_EXERCISE_. Your answer should be every line of the entries that has the string "leftmargin" in it.

RECORDS SHOWN: Begin

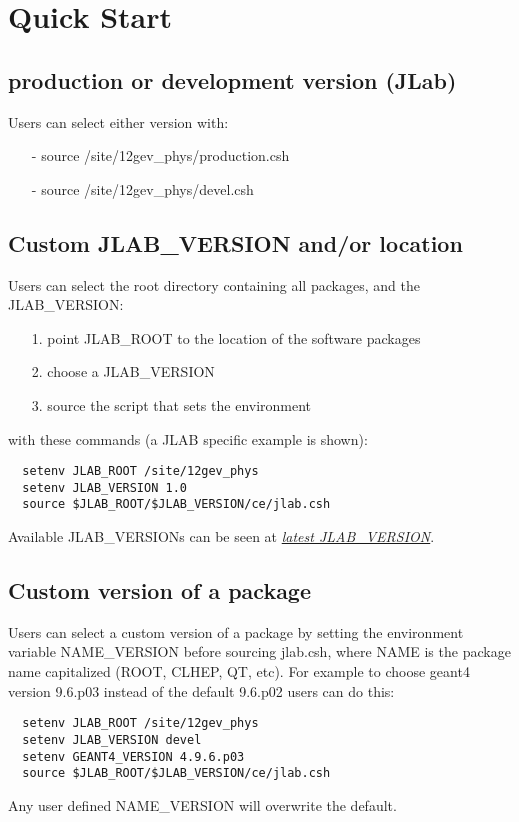 \section{Quick Start}

\subsection{production or development version (JLab)}
Users can select either version with:
\begin{itemize}
\item[-] source /site/12gev\_phys/production.csh
\item[-] source /site/12gev\_phys/devel.csh
\end{itemize}
\subsection{Custom JLAB\_VERSION and/or location}
Users can select the root directory containing all packages, and the JLAB\_VERSION:
\begin{itemize}
\item[1.] point JLAB\_ROOT to the location of the software packages
\item[2.] choose a JLAB\_VERSION
\item[3.] source the script that sets the environment
\end{itemize}
with these commands (a JLAB specific example is shown):

\begin{verbatim}
  setenv JLAB_ROOT /site/12gev_phys
  setenv JLAB_VERSION 1.0
  source $JLAB_ROOT/$JLAB_VERSION/ce/jlab.csh
\end{verbatim}
Available JLAB\_VERSIONs can be seen at 
\href{https://gemc.jlab.org/gemc/Documentation/Entries/2014/2/27_jlab_versions.html}{\it latest JLAB\_VERSION}.

\subsection{Custom version of a package}
Users can select a custom version of a package by setting the 
environment variable NAME\_VERSION before sourcing jlab.csh, where NAME is the package name capitalized (ROOT, CLHEP, QT, etc). 
For example to choose geant4 version 9.6.p03 instead of the default 9.6.p02 users can do this:
\begin{verbatim}
  setenv JLAB_ROOT /site/12gev_phys
  setenv JLAB_VERSION devel
  setenv GEANT4_VERSION 4.9.6.p03
  source $JLAB_ROOT/$JLAB_VERSION/ce/jlab.csh
\end{verbatim}
Any user defined NAME\_VERSION will overwrite the default. 

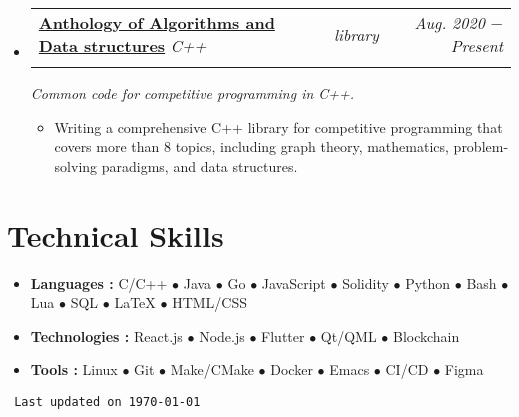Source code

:\documentclass[letterpaper, 11pt]{article}
\makeatletter
\newcommand{\project}[7] {
	\vspace{-1pt}\item[]
  \begin{tabular*}{1\textwidth}[t]{ll@{\extracolsep{\fill}}r}
    #1 \href{#4}{\textbf{\color{RoyalBlue}#2}}
    \textbar{} \textit{\small#5} \textbar{ } & \textit{\footnotesize#7} & \textit{\small #3} \\
    \vspace{-8pt}
  \end{tabular*}
  \textit{\small #6}
  \vspace{-8pt}
}
\newcommand{\subproject}[1] {
\item\small
  {#1}
  \vspace{-2pt}
}
\newcommand{\technicalskill}[3] {
  \vspace{-1pt}
\item\small
  #1 \textbf{#2 : }{\footnotesize{#3}}
  \vspace{-2pt}
}
\newcommand{\bulletitem}[1] {{\tiny$\bullet$} #1}
\makeatother
\begin{document}
\begin{itemize}[leftmargin=0pt]

  \project
  {\faIcon{laptop-code}}
  {Anthology of Algorithms and Data structures}{Aug. 2020 $-$ Present}
  {https://github.com/AbdeltwabMF/anthology-of-algorithms-and-data-structures}{C++}
  {Common code for competitive programming in C++.}{library}

  \begin{itemize}
    \subproject
    {Writing a comprehensive C++ library for competitive programming that covers more than 8 topics, including graph theory, mathematics, problem-solving paradigms, and data structures.}
  \end{itemize}\vspace{-4pt}
\end{itemize}

\section{Technical Skills}
\begin{itemize}[leftmargin=*]
  \technicalskill
  {}{Languages}
	{C/C++ \bulletitem{Java} \bulletitem{Go} \bulletitem{JavaScript} \bulletitem{Solidity} \bulletitem{Python} \bulletitem{Bash} \bulletitem{Lua} \bulletitem{SQL} \bulletitem{\LaTeX{}} \bulletitem{HTML/CSS}}

  \technicalskill
  {}{Technologies}
	{React.js \bulletitem{Node.js} \bulletitem{Flutter} \bulletitem{Qt/QML} \bulletitem{Blockchain}}

  \technicalskill
  {}{Tools}
  {Linux \bulletitem{Git} \bulletitem{Make/CMake} \bulletitem{Docker} \bulletitem{Emacs} \bulletitem{CI/CD} \bulletitem{Figma}}
\end{itemize}

\vspace{-25pt}
\begin{flushright}
	\texttt{\tiny 
		\color{Green}
		Last updated on \today
	}
\end{flushright}
\end{document}
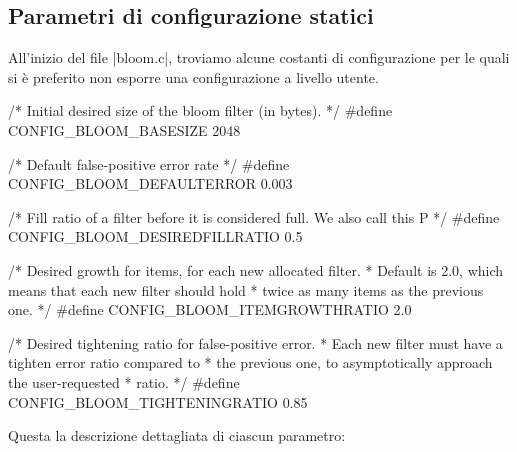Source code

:\subsection{Parametri di configurazione statici}
\label{sec:patch:staticparms}

All'inizio del file \cverb|bloom.c|, troviamo alcune costanti di configurazione per le quali si è
preferito non esporre una configurazione a livello utente.

\begin{commentedsource}[style=csource,caption=Parametri statici]
/* Initial desired size of the bloom filter (in bytes). */
#define CONFIG_BLOOM_BASESIZE 2048 

/* Default false-positive error rate */
#define CONFIG_BLOOM_DEFAULTERROR 0.003

/* Fill ratio of a filter before it is considered full. We also call this P */
#define CONFIG_BLOOM_DESIREDFILLRATIO 0.5

/* Desired growth for items, for each new allocated filter.
 * Default is 2.0, which means that each new filter should hold
 * twice as many items as the previous one. */
#define CONFIG_BLOOM_ITEMGROWTHRATIO 2.0

/* Desired tightening ratio for false-positive error.
 * Each new filter must have a tighten error ratio compared to
 * the previous one, to asymptotically approach the user-requested
 * ratio. */
#define CONFIG_BLOOM_TIGHTENINGRATIO 0.85
\end{commentedsource}

Questa la descrizione dettagliata di ciascun parametro:


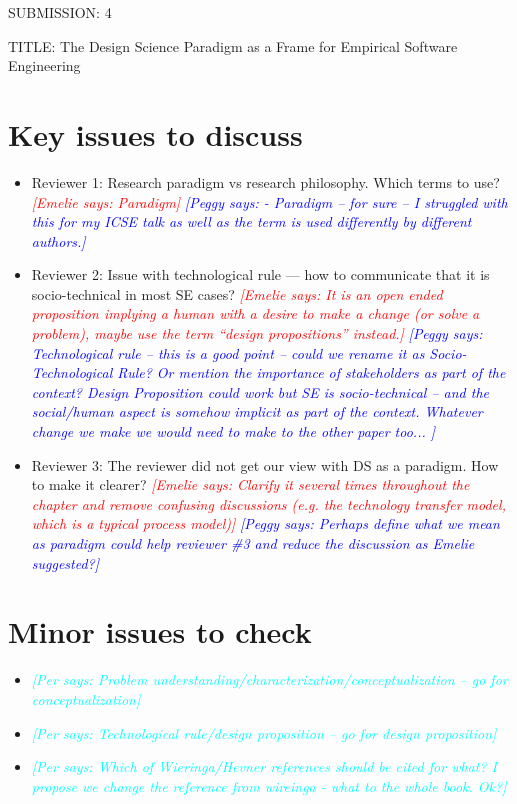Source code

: \documentclass{article}
\newcommand{\emelie}[1]{\textcolor{red}{{\it [Emelie says: #1]}}}
\newcommand{\peggy}[1]{\textcolor{blue}{{\it [Peggy says: #1]}}}
\newcommand{\per}[1]{\textcolor{cyan}{{\it [Per says: #1]}}}
\newcommand{\emelie}[1]{}
\newcommand{\peggy}[1]{}
\newcommand{\per}[1]{}
\begin{document}
SUBMISSION: 4

TITLE: The Design Science Paradigm as a Frame for Empirical Software Engineering

\section*{Key issues to discuss}
\begin{itemize}
\item Reviewer 1: Research paradigm vs research philosophy. Which terms to use?
\emelie{Paradigm}
\peggy{- Paradigm -- for sure -- I struggled with this for my ICSE talk as well as the term is used differently by different authors.}
\item Reviewer 2: Issue with technological rule — how to communicate that it is socio-technical in most SE cases?
\emelie{It is an open ended proposition implying a human with a desire to make a change (or solve a problem), maybe use the term “design propositions” instead.}
\peggy{Technological rule -- this is a good point -- could we rename it as Socio-Technological Rule?  Or mention the importance of stakeholders as part of the context?  Design Proposition could work but SE is socio-technical -- and the social/human aspect is somehow implicit as part of the context.  Whatever change we make we would need to make to the other paper too... }
\item Reviewer 3: The reviewer did not get our view with DS as a paradigm. How to make it clearer?
\emelie{Clarify it several times throughout the chapter and remove confusing discussions (e.g. the technology transfer model, which is a typical process model)}
\peggy{Perhaps define what we mean as paradigm could help reviewer \#3 and reduce the discussion as Emelie suggested?}
\end{itemize}

\section*{Minor issues to check}
\begin{itemize}
\item \per{Problem understanding/characterization/conceptualization -- go for conceptualization}
\item \per{Technological rule/design proposition -- go for design proposition}
\item \per{Which of Wieringa/Hevner references should be cited for what? I propose we change the reference from wireinga - what to the whole book. Ok?}
\end{itemize}
\end{document}
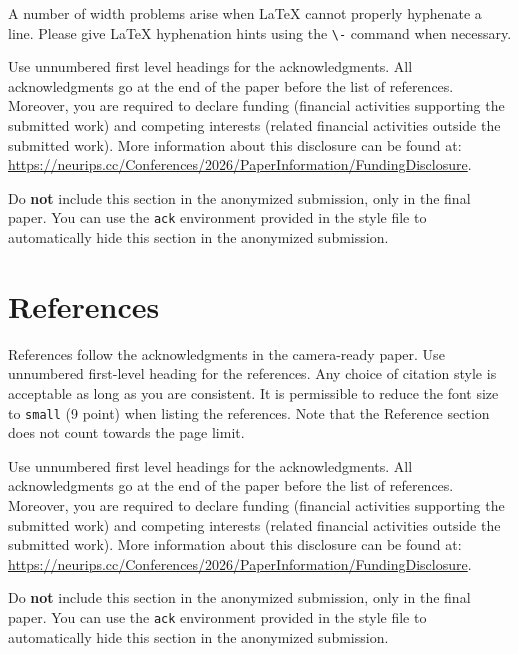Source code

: \documentclass{article}
\begin{document}
A number of width problems arise when \LaTeX{} cannot properly hyphenate a
line. Please give LaTeX hyphenation hints using the \verb+\-+ command when
necessary.

\begin{ack}
Use unnumbered first level headings for the acknowledgments. All acknowledgments
go at the end of the paper before the list of references. Moreover, you are required to declare
funding (financial activities supporting the submitted work) and competing interests (related financial activities outside the submitted work).
More information about this disclosure can be found at: \url{https://neurips.cc/Conferences/2026/PaperInformation/FundingDisclosure}.


Do {\bf not} include this section in the anonymized submission, only in the final paper. You can use the \texttt{ack} environment provided in the style file to automatically hide this section in the anonymized submission.
\end{ack}

\section*{References}


References follow the acknowledgments in the camera-ready paper. Use unnumbered first-level heading for
the references. Any choice of citation style is acceptable as long as you are
consistent. It is permissible to reduce the font size to \verb+small+ (9 point)
when listing the references.
Note that the Reference section does not count towards the page limit.
\medskip

\begin{ack}
Use unnumbered first level headings for the acknowledgments. All acknowledgments
go at the end of the paper before the list of references. Moreover, you are required to declare
funding (financial activities supporting the submitted work) and competing interests (related financial activities outside the submitted work).
More information about this disclosure can be found at: \url{https://neurips.cc/Conferences/2026/PaperInformation/FundingDisclosure}.

Do {\bf not} include this section in the anonymized submission, only in the final paper. You can use the \texttt{ack} environment provided in the style file to automatically hide this section in the anonymized submission.
\end{ack}



\end{document}
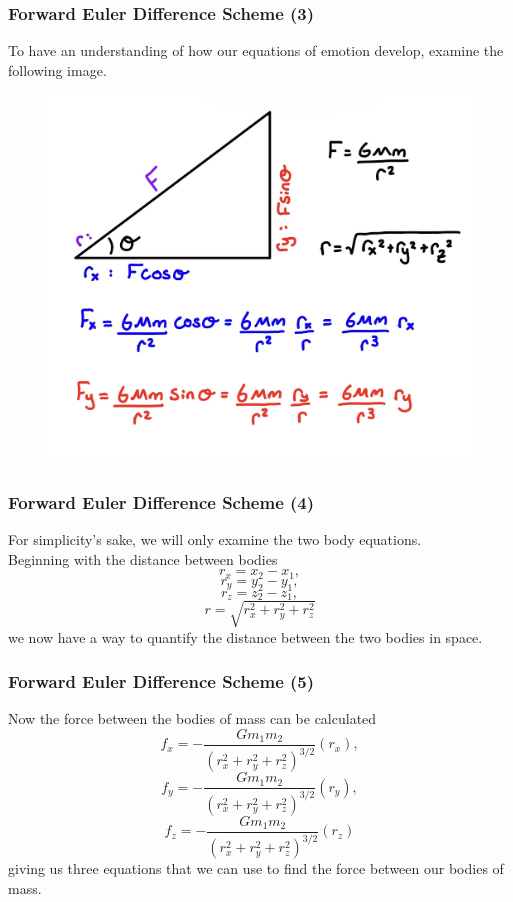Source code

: \documentclass{beamer}
\begin{document}
\begin{frame}
\frametitle{Forward Euler Difference Scheme (3)}
To have an understanding of how our equations of emotion develop, examine the following image.
\begin{figure}[htbp]
\begin{center}
\includegraphics[width=0.75\linewidth]{ForceDiagram.png}
\end{center}
\end{figure}
\end{frame}
\begin{frame}
\frametitle{Forward Euler Difference Scheme (4)}
For simplicity's sake, we will only examine the two body equations.
\\
\vspace{10pt}
Beginning with the distance between bodies
\begin{equation*}
r_x=x_{2}-x_{1},
\end{equation*}
\begin{equation*}
r_y=y_{2}-y_{1}, 
\end{equation*}
\begin{equation*}
r_z=z_{2}-z_{1},
\end{equation*}
\begin{equation*}
r=\sqrt{r_x^2+r_y^2+r_z^2}
\end{equation*}
we now have a way to quantify the distance between the two bodies in space.
\end{frame}
\begin{frame}
\frametitle{Forward Euler Difference Scheme (5)}
Now the force between the bodies of mass can be calculated
\begin{equation*}
f_x=-\frac{Gm_{1}m_{2}}{(r_{x}^2+r_{y}^2+r_{z}^2)^{3/2}}(r_x),
\end{equation*}
\begin{equation*}
f_y=-\frac{Gm_{1}m_{2}}{(r_{x}^2+r_{y}^2+r_{z}^2)^{3/2}}(r_y),
\end{equation*}
\begin{equation*}
f_z=-\frac{Gm_{1}m_{2}}{(r_{x}^2+r_{y}^2+r_{z}^2)^{3/2}}(r_z)
\end{equation*}
giving us three equations that we can use to find the force between our bodies of mass.
\end{frame}
\end{document}
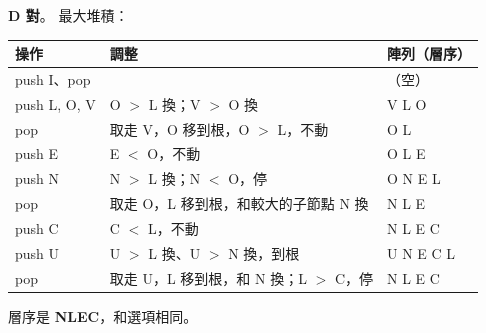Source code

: \begin{pastsoln}
\textbf{D 對}。 最大堆積：
\begin{center}
\small
\begin{tabular}{lll}
\toprule
操作 & 調整 & 陣列（層序） \\
\midrule
push I、pop & & （空） \\
push L, O, V & O $>$ L 換；V $>$ O 換 & V L O \\
pop & 取走 V，O 移到根，O $>$ L，不動 & O L \\
push E & E $<$ O，不動 & O L E \\
push N & N $>$ L 換；N $<$ O，停 & O N E L \\
pop & 取走 O，L 移到根，和較大的子節點 N 換 & N L E \\
push C & C $<$ L，不動 & N L E C \\
push U & U $>$ L 換、U $>$ N 換，到根 & U N E C L \\
pop & 取走 U，L 移到根，和 N 換；L $>$ C，停 & N L E C \\
\bottomrule
\end{tabular}
\end{center}
層序是 \textbf{NLEC}，和選項相同。
\end{pastsoln}
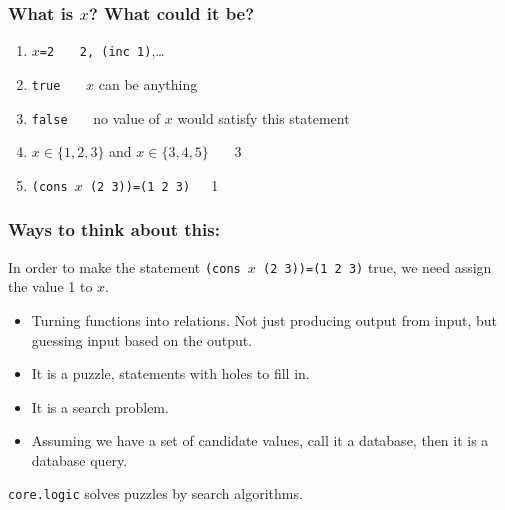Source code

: \documentclass{beamer}
\begin{document}
\begin{frame}\frametitle{What is $x$? What could it be?}
\begin{enumerate}
\item $x$\texttt{=2} \pause\ \ \ \texttt{2, (inc 1)},\ldots\pause
\item \texttt{true} \pause\ \ \ $x$ can be anything\pause
\item \texttt{false} \pause\ \ \ no value of $x$ would satisfy this
  statement\pause
\item $x\in\{1,2,3\}$ and $x\in\{3,4,5\}$ \pause\ \ \ 3\pause
\item \texttt{(cons $x$ (2 3))=(1 2 3)}\pause\ \ \ 1
\end{enumerate}
\end{frame}


\begin{frame}\frametitle{Ways to think about this:}
In order to make the statement \texttt{(cons $x$ (2 3))=(1 2 3)} true,
we need assign the value 1 to $x$.

\begin{itemize}
\item Turning functions into relations. Not just producing output from
  input, but guessing input based on the output.
\item It is a puzzle, statements with holes to fill in.
\item It is a search problem.
\item Assuming we have a set of candidate values, call it a database,
  then it is a database query.
\end{itemize}

\pause
\texttt{core.logic} solves puzzles by search algorithms.
\end{frame}
\end{document}
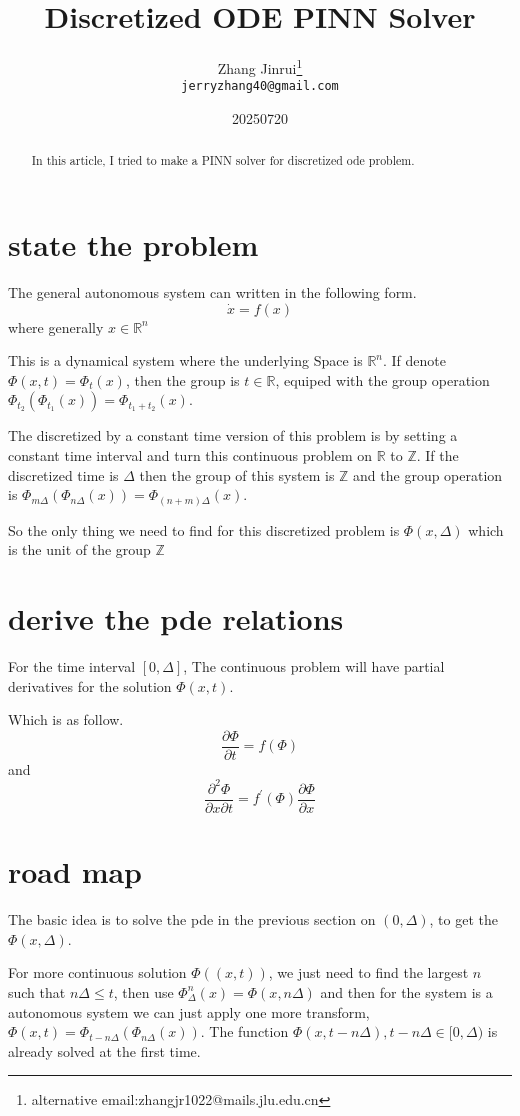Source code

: \documentclass{article}
\title{Discretized ODE PINN Solver}
\author{
Zhang Jinrui\thanks{alternative email:zhangjr1022@mails.jlu.edu.cn} \\ \texttt{jerryzhang40@gmail.com}
}
\date{20250720}  %
\theoremstyle{definition} %
\begin{document}
\maketitle

\begin{abstract}
    In this article, I tried to make
    a PINN\cite{raissi2017physics} solver for discretized
    ode problem.
\end{abstract}

\section{state the problem}
The general autonomous system can written
in the following form.
\[
    \dot{x}=f(x)
\]
where generally \(x\in\mathbb{R}^n\)

This is a dynamical system where the
underlying Space is \(\mathbb{R}^n\).
If denote \(\Phi(x,t)=\Phi_t(x)\),
then the group is \(t\in\mathbb{R}\),
equiped with the group operation
\(\Phi_{t_2}(\Phi_{t_1}(x))=\Phi_{t_1+t_2}(x)\).

The discretized by a constant time
version of this problem is by setting a
constant time interval and turn this
continuous problem on \(\mathbb{R}\)
to \(\mathbb{Z}\).
If the discretized time is \(\Delta\)
then the group of this system is
\(\mathbb{Z}\) and the group operation
is
\(\Phi_{m\Delta}(\Phi_{n\Delta}(x))
=
\Phi_{(n+m)\Delta}(x)\).

So the only thing we need to find
for this discretized problem is
\(\Phi(x,\Delta)\) which is the
unit of the group \(\mathbb{Z}\)

\section{derive the pde relations}
For the time interval \([0,\Delta]\),
The continuous problem will have
partial derivatives for the solution
\(\Phi(x,t)\).

Which is as follow.
\[
    \frac{\partial\Phi}{\partial t}=f(\Phi)
\]
and
\[
    \frac{\partial^2\Phi}{\partial x\partial t}
    =
    f^\prime(\Phi)\frac{\partial\Phi}{\partial x}
\]

\section{road map}
The basic idea is to solve the pde in the
previous section on \((0,\Delta)\),
to get the \(\Phi(x,\Delta)\).

For more continuous solution
\(\Phi((x,t))\), we just need to find the
largest \(n\) such that \(n\Delta\leq t\),
then use \(\Phi^n_\Delta(x)=\Phi(x,n\Delta)\)
and then for the system is a autonomous system
we can just apply one more transform,
\(\Phi(x,t)=\Phi_{t-n\Delta}(\Phi_{n\Delta}(x))\).
The function \(\Phi(x,t-n\Delta),t-n\Delta\in[0,\Delta)\)
is already solved at the first time.
\end{document}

RECORDS SHOWN: End

_RESULT_.
\begin{itemize}[leftmargin=0pt]
\begin{itemize}[leftmargin=*]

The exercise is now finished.